Steam is the common source of heat in many process industries. There is a financial cost associated with the generation of this steam, so it is therefore imperative that its use is optimized as much as possible. One way on large industrial plants which often vent significant quantities of low pressure steam to atmosphere, wasting energy, water, and water treatment chemicals is the use of a steam thermocompressor.

What is a steam thermocompressor?

A jet compressor is a device that uses a fluid at high pressure to entrain a fluid at low pressure and discharge a mixture at some intermediate pressure. When both motive and suction mediums are steam the compressor is referred to as a “thermocompressor”.

Thermocompressor is derived from the process of using thermal energy or enthalpy of steam to achieve compression.

Higher pressure motive steam supplied to the thermocompressor expands in a converging diverging nozzle to convert pressure energy to kinetic energy. The low pressure steam supplied to the suction port is entrained into this low-pressure/high-velocity jet, where mixing occurs. The diffuser portion of the thermocompressor reconverts the kinetic energy of the mixture back into pressure. The intermediate discharge pressure is between the pressures of the motive and low pressure suction steam. The capacity of the device is dictated by the availability of higher pressure motive steam, motive and suction steam pressure, and discharge steam pressure requirements.

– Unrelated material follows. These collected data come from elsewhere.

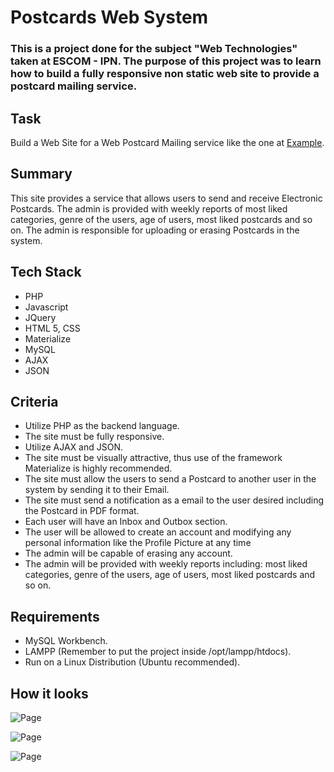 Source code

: # Postcards Web System

### This is a project done for the subject "Web Technologies" taken at ESCOM - IPN. The purpose of this project was to learn how to build a fully responsive non static web site to provide a postcard mailing service.

## Task

Build a Web Site for a Web Postcard Mailing service like the one at [Example](https://gusanito.com/#!/postales/todas/todas).

## Summary
This site provides a service that allows users to send and receive Electronic Postcards. The admin is provided with weekly reports of most liked categories, genre of the users, age of users, most liked postcards and so on. The admin is responsible for uploading or erasing Postcards in the system.

## Tech Stack
* PHP
* Javascript
* JQuery
* HTML 5, CSS
* Materialize
* MySQL
* AJAX
* JSON

## Criteria

* Utilize PHP as the backend language.
* The site must be fully responsive.
* Utilize AJAX and JSON.
* The site must be visually attractive, thus use of the framework Materialize is highly recommended. 
* The site must allow the users to send a Postcard to another user in the system by sending it to their Email.
* The site must send a notification as a email to the user desired including the Postcard in PDF format.
* Each user will have an Inbox and Outbox section.
* The user will be allowed to create an account and modifying any personal information like the Profile Picture at any time
* The admin will be capable of erasing any account.
* The admin will be provided with weekly reports including: most liked categories, genre of the users, age of users, most liked postcards and so on.

## Requirements

* MySQL Workbench.
* LAMPP (Remember to put the project inside /opt/lampp/htdocs).
* Run on a Linux Distribution (Ubuntu recommended).

## How it looks

![Page](https://github.com/howlettjames/Postcards-Web-System/blob/master/Test/worm.png "Page")

![Page](https://github.com/howlettjames/Postcards-Web-System/blob/master/Test/worm1.png "Page")

![Page](https://github.com/howlettjames/Postcards-Web-System/blob/master/Test/worm2.png "Page")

To recap, a thermocompressor essentially consists of three main parts:

  1. Nozzle
  2. Suction chamber
  3. Diffuser

Thermocompressor applications

Thermocompressors can be used in a large number of industries that use steam. Industries that successfully use thermocompressors to reduce their steam generation costs include; paper mills, sugar, textiles, food processing, petrochemical complexes, refineries, steel plants, tobacco, rubber and tyre industry, distilleries, dairies, and chemical plants. The most common application in each of the above industries is where significant venting of low pressure steam occurs, higher pressure motive steam is available, and a modest pressure boost could convert waste steam to useful steam for use onsite.

The low pressure, or flash steam recovered will depend on the condensate pressure, temperature and quantity as well as the pressure to which it will be flashed. The feasibility of such applications obviously depends on a number of factors which will be different from site to site and should be carefully investigated and calculated.

One of the largest users of thermcompressors is the paper industry. This has been largely due to the multiple benefits offered by thermocompressors when applied to paper machines.

Steam is used in the steam dryers of a paper making machine. To obtain the maximum heat from steam, ideally all the steam must be condensed. In practice, this never happens inside the dryer shell. Depending upon the dryer speed a percentage of the total steam entering the dryer shell is never condensed and leaves the dryer mixed with condensate as two-phase flow. The uncondensed steam in the condensate is called ‘blow-through steam’.

A thermocompressor system is used to inject intermediate pressure steam into the dryer by using high pressure motive steam mixed with the low pressure blow-through steam. The pressure control of a section of dryers can be achieved by a pressure control instrument throttling the thermocompressor and the makeup steam. Thermocompressors when used on paper machine dryer sections, offer the advantages of machine flexibility and high production capabilities. Each separately controlled dryer section can be looked upon as a single paper machine that will operate within the design limits of the thermocompressor. The result is not only improved energy economics but also improved paper machine productivity and quality.